### Given entries
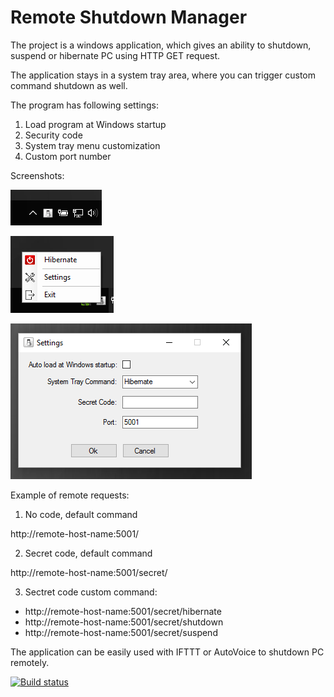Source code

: ﻿# Remote Shutdown Manager
The project is a windows application, which gives an ability to shutdown, suspend or hibernate PC using HTTP GET request.

The application stays in a system tray area, where you can trigger custom command shutdown as well.

The program has following settings:

1. Load program at Windows startup
2. Security code
3. System tray menu customization
4. Custom port number

Screenshots:

![Icon](Screenshots/Icon.png)

![Menu](Screenshots/Menu.png)

![Settings](Screenshots/Settings.png)

Example of remote requests:

1. No code, default command

http://remote-host-name:5001/

2. Secret code, default command

http://remote-host-name:5001/secret/

3. Sectret code custom command:

* http://remote-host-name:5001/secret/hibernate
* http://remote-host-name:5001/secret/shutdown
* http://remote-host-name:5001/secret/suspend

The application can be easily used with IFTTT or AutoVoice to shutdown PC remotely.

[![Build status](https://ci.appveyor.com/api/projects/status/u1txabmiwqqlgcot?svg=true)](https://ci.appveyor.com/project/karpach/remote-shutdown-pc)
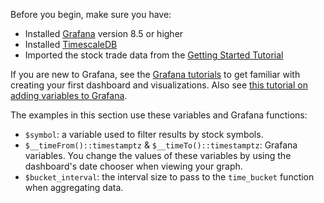Before you begin, make sure you have:

*   Installed [Grafana][install-grafana] version&nbsp;8.5 or higher
*   Installed [TimescaleDB][install-timescale]
*   Imported the stock trade data from the [Getting Started Tutorial][gsg-data]

If you are new to Grafana, see the [Grafana tutorials][grafana-tutorials]
to get familiar with creating your first dashboard and visualizations. Also
see [this tutorial on adding variables to Grafana][variables-tutorial].

The examples in this section use these variables and Grafana functions:

*   `$symbol`: a variable used to filter results by stock symbols.
*   `$__timeFrom()::timestamptz` & `$__timeTo()::timestamptz`:
    Grafana variables. You change the values of these variables by
    using the dashboard's date chooser when viewing your graph.
*   `$bucket_interval`: the interval size to pass to the `time_bucket`
    function when aggregating data.

[install-grafana]: https://grafana.com/get/
[install-timescale]: /install/:currentVersion:/
[gsg-data]: /getting-started/:currentVersion:/add-data/
[grafana-tutorials]: /timescaledb/:currentVersion:/tutorials/grafana/
[variables-tutorial]: https://youtu.be/Fq9xsvHPsSQ
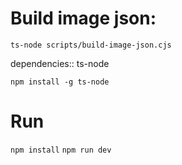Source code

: # Build image json:

`ts-node scripts/build-image-json.cjs`

dependencies:: ts-node

`npm install -g ts-node`

# Run
`npm install`
`npm run dev`
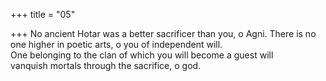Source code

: +++
title = "05"

+++
No ancient Hotar was a better sacrificer than you, o Agni. There is no  one higher in poetic arts, o you of independent will.  
One belonging to the clan of which you will become a guest will  
vanquish mortals through the sacrifice, o god.  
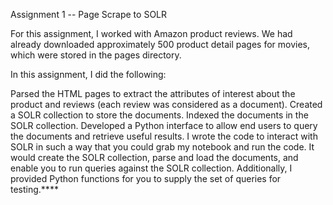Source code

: Assignment 1 -- Page Scrape to SOLR


For this assignment, I worked with Amazon product reviews. We had already downloaded approximately 500 product detail pages for movies, which were stored in the pages directory.

In this assignment, I did the following:

Parsed the HTML pages to extract the attributes of interest about the product and reviews (each review was considered as a document).
Created a SOLR collection to store the documents.
Indexed the documents in the SOLR collection.
Developed a Python interface to allow end users to query the documents and retrieve useful results.
I wrote the code to interact with SOLR in such a way that you could grab my notebook and run the code. It would create the SOLR collection, parse and load the documents, and enable you to run queries against the SOLR collection. Additionally, I provided Python functions for you to supply the set of queries for testing.****
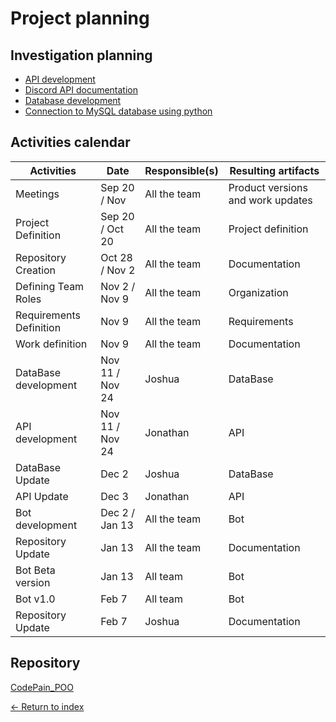 # Project planning

## Investigation planning

- [API development](https://www.php.net/)
- [Discord API documentation](https://discordpy.readthedocs.io/en/latest/index.html#)
- [Database development](https://www.w3schools.com/sql/default.asp)
- [Connection to MySQL database using python](https://www.w3schools.com/python/python_mysql_getstarted.asp)

## Activities calendar

| Activities              | Date            | Responsible(s) | Resulting artifacts               |
| ----------------------- | --------------- | -------------- | --------------------------------- |
| Meetings                | Sep 20 / Nov    | All the team   | Product versions and work updates |
| Project Definition      | Sep 20 / Oct 20 | All the team   | Project definition                |
| Repository Creation     | Oct 28 / Nov 2  | All the team   | Documentation                     |
| Defining Team Roles     | Nov 2 / Nov 9   | All the team   | Organization                      |
| Requirements Definition | Nov 9           | All the team   | Requirements                      |
| Work definition         | Nov 9           | All the team   | Documentation                     |
| DataBase development    | Nov 11 / Nov 24 | Joshua         | DataBase                          |
| API development         | Nov 11 / Nov 24 | Jonathan       | API                               |
| DataBase Update         | Dec 2           | Joshua         | DataBase                          |
| API Update              | Dec 3           | Jonathan       | API                               |
| Bot development         | Dec 2 / Jan 13  | All the team   | Bot                               |
| Repository Update       | Jan 13          | All the team   | Documentation                     |
| Bot Beta version        | Jan 13          | All team       | Bot                               |
| Bot v1.0                | Feb 7           | All team       | Bot                               |
| Repository Update       | Feb 7           | Joshua         | Documentation                     |

## Repository

[CodePain_POO](../README.md)

[<- Return to index](../README.md)
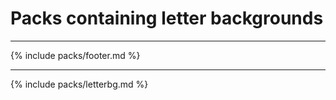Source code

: # Packs containing letter backgrounds
---
{% include packs/footer.md %}

---
{% include packs/letterbg.md %}
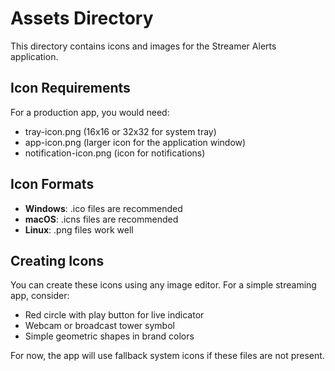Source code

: # Assets Directory

This directory contains icons and images for the Streamer Alerts application.

## Icon Requirements

For a production app, you would need:

- tray-icon.png (16x16 or 32x32 for system tray)
- app-icon.png (larger icon for the application window)
- notification-icon.png (icon for notifications)

## Icon Formats

- **Windows**: .ico files are recommended
- **macOS**: .icns files are recommended  
- **Linux**: .png files work well

## Creating Icons

You can create these icons using any image editor. For a simple streaming app, consider:

- Red circle with play button for live indicator
- Webcam or broadcast tower symbol
- Simple geometric shapes in brand colors

For now, the app will use fallback system icons if these files are not present.

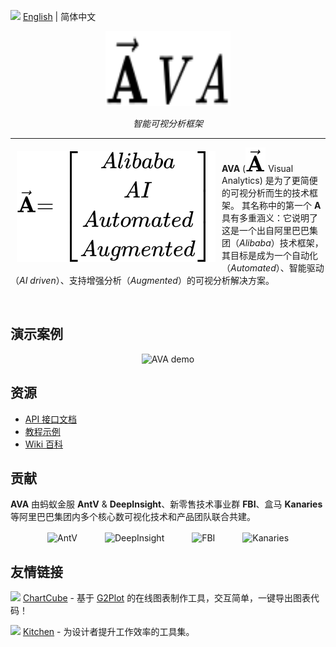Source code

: <img src="https://gw.alipayobjects.com/zos/antfincdn/R8sN%24GNdh6/language.svg" width="18"> [English](../README.md) | 简体中文

<div align="center">
  <img width="200" height="120" src="../img/logo.svg" alt="AVA logo">
</div>

<div align="center">

<i>智能可视分析框架</i>

</div>

----

<a href="https://d3js.org"><img src="../img/vectorA.svg" align="left" hspace="10" vspace="6"></a>

**AVA** (![](../img/vectorASymbol.svg) Visual Analytics) 是为了更简便的可视分析而生的技术框架。 其名称中的第一个 **A** 具有多重涵义：它说明了这是一个出自阿里巴巴集团（*Alibaba*）技术框架，其目标是成为一个自动化（*Automated*）、智能驱动（*AI driven*）、支持增强分析（*Augmented*）的可视分析解决方案。

<br />

## 演示案例

<div align="center">
  <img src="https://gw.alipayobjects.com/zos/antfincdn/QTJPYXJpjW/avademo.gif" alt="AVA demo">
</div>

## 资源

- [API 接口文档](API.zh-CN.md)
- [教程示例](EXAMPLES.zh-CN.md)
- [Wiki 百科](https://github.com/antvis/AVA/wiki)

## 贡献

**AVA** 由蚂蚁金服 **AntV** & **DeepInsight**、新零售技术事业群 **FBI**、盒马 **Kanaries** 等阿里巴巴集团内多个核心数可视化技术和产品团队联合共建。

<div align="center">

  <img src="https://gw.alipayobjects.com/zos/antfincdn/Qv%24T%24KQJpx/19199542.png" alt="AntV" width="60" style="margin: 0 20px; vertical-align: middle;">

  <img src="https://gw.alipayobjects.com/zos/antfincdn/1V8%24AMxRRy/3794630be86d8bb484b9a86f8aead2d1.jpg" alt="DeepInsight" width="180" style="margin: 0 20px; vertical-align: middle;">

  <img src="https://gw.alipayobjects.com/zos/antfincdn/dDCkaw%26DcH/TB1HVktD9tYBeNjSspkXXbU8VXa-120-60.svg" alt="FBI" width="100" style="margin: 0 20px; vertical-align: middle;">

  <img src="https://gw.alipayobjects.com/zos/antfincdn/lwdITX3bOY/d398c9ee92e4e79a4ea92e7a24b166fe.jpg" alt="Kanaries" width="180" style="margin: 0 20px; vertical-align: middle;">

</div>

## 友情链接

<img src="https://gw.alipayobjects.com/zos/antfincdn/1yMwFkBvyV/chartcube-logo-cube.svg" width="18"> [ChartCube](https://chartcube.alipay.com/) - 基于 [G2Plot](https://github.com/antvis/G2Plot) 的在线图表制作工具，交互简单，一键导出图表代码！

<img src="https://gw.alipayobjects.com/zos/antfincdn/qxCT7b6aLE/LFooOLwmxGLsltmUjTAP.svg" width="18"> [Kitchen](https://kitchen.alipay.com/) - 为设计者提升工作效率的工具集。
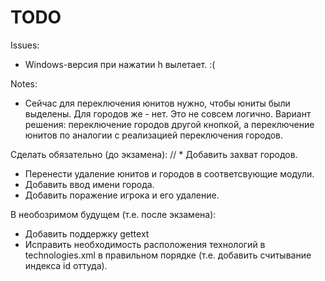 TODO
====
Issues:
* Windows-версия при нажатии h вылетает. :(

Notes:
* Сейчас для переключения юнитов нужно, чтобы юниты были выделены. Для городов же - нет. Это не совсем логично. Вариант решения: переключение городов другой кнопкой, а переключение юнитов по аналогии с реализацией переключения городов.

Сделать обязательно (до экзамена):
// * Добавить захват городов.
* Перенести удаление юнитов и городов в соответсвующие модули.
* Добавить ввод имени города.
* Добавить поражение игрока и его удаление.

В необозримом будущем (т.е. после экзамена):
* Добавить поддержку gettext
* Исправить необходимость расположения технологий в technologies.xml в правильном порядке (т.е. добавить считывание индекса id оттуда).
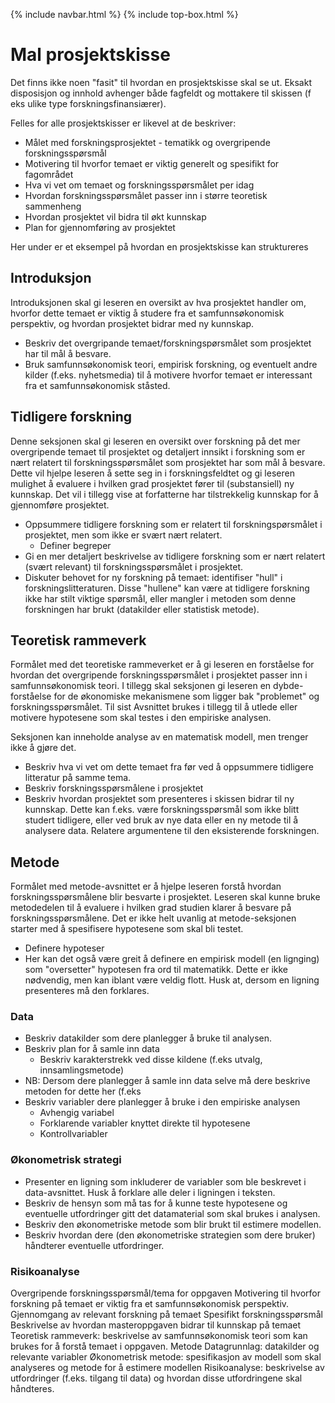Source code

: {% include navbar.html %}  {% include top-box.html %}
# Mal prosjektskisse

Det finns ikke noen "fasit" til hvordan en prosjektskisse skal se ut. Eksakt disposisjon og innhold avhenger både fagfeldt og mottakere til skissen (f eks ulike type forskningsfinansiærer). 

Felles for alle prosjektskisser er likevel at de beskriver:

* Målet med forskningsprosjektet - tematikk og overgripende forskningsspørsmål
* Motivering til hvorfor temaet er viktig generelt og spesifikt for fagområdet
* Hva vi vet om temaet og forskningsspørsmålet per idag
* Hvordan forskningsspørsmålet passer inn i større teoretisk sammenheng
* Hvordan prosjektet vil bidra til økt kunnskap
* Plan for gjennomføring av prosjektet

Her under er et eksempel på hvordan en prosjektskisse kan struktureres

## Introduksjon
Introduksjonen skal gi leseren en oversikt av hva prosjektet handler om, hvorfor dette temaet er viktig å studere fra et samfunnsøkonomisk perspektiv, og hvordan prosjektet bidrar med ny kunnskap. 

* Beskriv det overgripande temaet/forskningspørsmålet som prosjektet har til mål å besvare.
* Bruk samfunnsøkonomisk teori, empirisk forskning, og eventuelt andre kilder (f.eks. nyhetsmedia) til å motivere hvorfor temaet er interessant fra et samfunnsøkonomisk ståsted.   

## Tidligere forskning
Denne seksjonen skal gi leseren en oversikt over forskning på det mer overgripende temaet til prosjektet og detaljert innsikt i forskning som er nært relatert til forskningsspørsmålet som prosjektet har som mål å besvare. Dette vil hjelpe leseren å sette seg in i forskningsfeldtet og gi leseren mulighet å evaluere i hvilken grad prosjektet fører til (substansiell) ny kunnskap. Det vil i tillegg vise at forfatterne har tilstrekkelig kunnskap for å gjennomføre prosjektet. 

* Oppsummere tidligere forskning som er relatert til forskningspørsmålet i prosjektet, men som ikke er svært nært relatert.
    * Definer begreper 
* Gi en mer detaljert beskrivelse av tidligere forskning som er nært relatert (svært relevant) til forskningsspørsmålet i prosjektet.
* Diskuter behovet for ny forskning på temaet: identifiser "hull" i forskningslitteraturen. Disse "hullene" kan være at tidligere forskning ikke har stilt viktige spørsmål, eller mangler i metoden som denne forskningen har brukt (datakilder eller statistisk metode).

## Teoretisk rammeverk
Formålet med det teoretiske rammeverket er å gi leseren en forståelse for hvordan det overgripende forskningsspørsmålet i prosjektet passer inn i samfunnsøkonomisk teori. I tillegg skal seksjonen gi leseren en dybde-forståelse for de økonomiske mekanismene som ligger bak "problemet" og forskningsspørsmålet. Til sist Avsnittet brukes i tillegg til å utlede eller motivere hypotesene som skal testes i den empiriske analysen.

Seksjonen kan inneholde analyse av en matematisk modell, men trenger ikke å gjøre det. 

* Beskriv hva vi vet om dette temaet fra før ved å oppsummere tidligere litteratur på samme tema.
* Beskriv forskningsspørsmålene i prosjektet
* Beskriv hvordan prosjektet som presenteres i skissen bidrar til ny kunnskap. Dette kan f.eks. være forskningsspørsmål som ikke blitt studert tidligere, eller ved bruk av nye data eller en ny metode til å analysere data. Relatere argumentene til den eksisterende forskningen.
## Metode
Formålet med metode-avsnittet er å hjelpe leseren forstå hvordan forskningsspørsmålene blir besvarte i prosjektet. Leseren skal kunne bruke metodedelen til å evaluere i hvilken grad studien klarer å besvare på forskningsspørsmålene. Det er ikke helt uvanlig at metode-seksjonen starter med å spesifisere hypotesene som skal bli testet. 
* Definere hypoteser
* Her kan det også være greit å definere en empirisk modell (en lignging) som "oversetter" hypotesen fra ord til matematikk. Dette er ikke nødvendig, men kan iblant være veldig flott. Husk at, dersom en ligning presenteres må den forklares.
  
### Data
* Beskriv datakilder som dere planlegger å bruke til analysen.
* Beskriv plan for å samle inn data
    * Beskriv karakterstrekk ved disse kildene (f.eks utvalg, innsamlingsmetode)
* NB: Dersom dere planlegger å samle inn data selve må dere beskrive metoden for dette her (f.eks
* Beskriv variabler dere planlegger å bruke i den empiriske analysen
   * Avhengig variabel
   * Forklarende variabler knyttet direkte til hypotesene
   * Kontrollvariabler 

### Økonometrisk strategi
* Presenter en ligning som inkluderer de variabler som ble beskrevet i data-avsnittet. Husk å forklare alle deler i ligningen i teksten. 
* Beskriv de hensyn som må tas for å kunne teste hypotesene og eventuelle utfordringer gitt det datamaterial som skal brukes i analysen.
* Beskriv den økonometriske metode som blir brukt til estimere modellen. 
* Beskriv hvordan dere (den økonometriske strategien som dere bruker) håndterer eventuelle utfordringer.
  
### Risikoanalyse

Overgripende forskningsspørsmål/tema for oppgaven
Motivering til hvorfor forskning på temaet er viktig fra et samfunnsøkonomisk perspektiv.
Gjennomgang av relevant forskning på temaet
Spesifikt forskningsspørsmål
Beskrivelse av hvordan masteroppgaven bidrar til kunnskap på temaet
Teoretisk rammeverk: beskrivelse av samfunnsøkonomisk teori som kan brukes for å forstå temaet i oppgaven.
Metode
Datagrunnlag: datakilder og relevante variabler
Økonometrisk metode: spesifikasjon av modell som skal analyseres og metode for å estimere modellen
Risikoanalyse: beskrivelse av utfordringer (f.eks. tilgang til data) og hvordan disse utfordringene skal håndteres.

### What you should do
Each line above with the word "files" must be returned.

### Solution for this exercise
- **Windows**: .ico files are recommended
- **macOS**: .icns files are recommended  
- **Linux**: .png files work well
For now, the app will use fallback system icons if these files are not present.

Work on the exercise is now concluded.